_Required action_
All lines from the top of the records below through the line holding "Teilungspunkten aus, mit", and only those, should be printed exactly, minus the pictures.

_Dataset records_
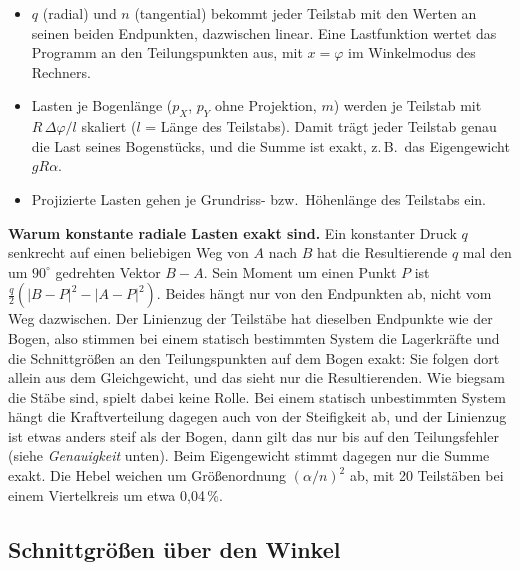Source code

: \begin{itemize}
  \item $q$ (radial) und $n$ (tangential) bekommt jeder Teilstab mit den Werten an seinen beiden
        Endpunkten, dazwischen linear. Eine Lastfunktion wertet das Programm an den
        Teilungspunkten aus, mit $x = \varphi$ im Winkelmodus des Rechners.
  \item Lasten je Bogenlänge ($p_X$, $p_Y$ ohne Projektion, $m$) werden je Teilstab mit
        $R\,\Delta\varphi / l$ skaliert ($l$ = Länge des Teilstabs). Damit trägt jeder Teilstab genau
        die Last seines Bogenstücks, und die Summe ist exakt, z.\,B.\ das Eigengewicht $gR\alpha$.
  \item Projizierte Lasten gehen je Grundriss- bzw.\ Höhenlänge des Teilstabs ein.
\end{itemize}

\textbf{Warum konstante radiale Lasten exakt sind.} Ein konstanter Druck $q$ senkrecht auf einen
beliebigen Weg von $A$ nach $B$ hat die Resultierende $q$ mal den um $90^\circ$ gedrehten Vektor
$B - A$. Sein Moment um einen Punkt $P$ ist $\frac q2\left(|B-P|^2 - |A-P|^2\right)$. Beides hängt nur
von den Endpunkten ab, nicht vom Weg dazwischen. Der Linienzug der Teilstäbe hat dieselben Endpunkte
wie der Bogen, also stimmen bei einem statisch bestimmten System die Lagerkräfte und die
Schnittgrößen an den Teilungspunkten auf dem Bogen exakt: Sie folgen dort allein aus dem
Gleichgewicht, und das sieht nur die Resultierenden. Wie biegsam die Stäbe sind, spielt dabei keine
Rolle. Bei einem statisch unbestimmten System hängt die Kraftverteilung dagegen auch von der
Steifigkeit ab, und der Linienzug ist etwas anders steif als der Bogen, dann gilt das nur bis auf
den Teilungsfehler (siehe \emph{Genauigkeit} unten).
Beim Eigengewicht stimmt dagegen nur die Summe exakt. Die Hebel weichen um Größenordnung
$(\alpha/n)^2$ ab, mit 20 Teilstäben bei einem Viertelkreis um etwa 0,04\,\%.

\subsection{Schnittgrößen über den Winkel}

_Answer to this problem_
Source code

: \begin{itemize}
  \item $q$ (radial) und $n$ (tangential) bekommt jeder Teilstab mit den Werten an seinen beiden
        Endpunkten, dazwischen linear. Eine Lastfunktion wertet das Programm an den
        Teilungspunkten aus, mit $x = \varphi$ im Winkelmodus des Rechners.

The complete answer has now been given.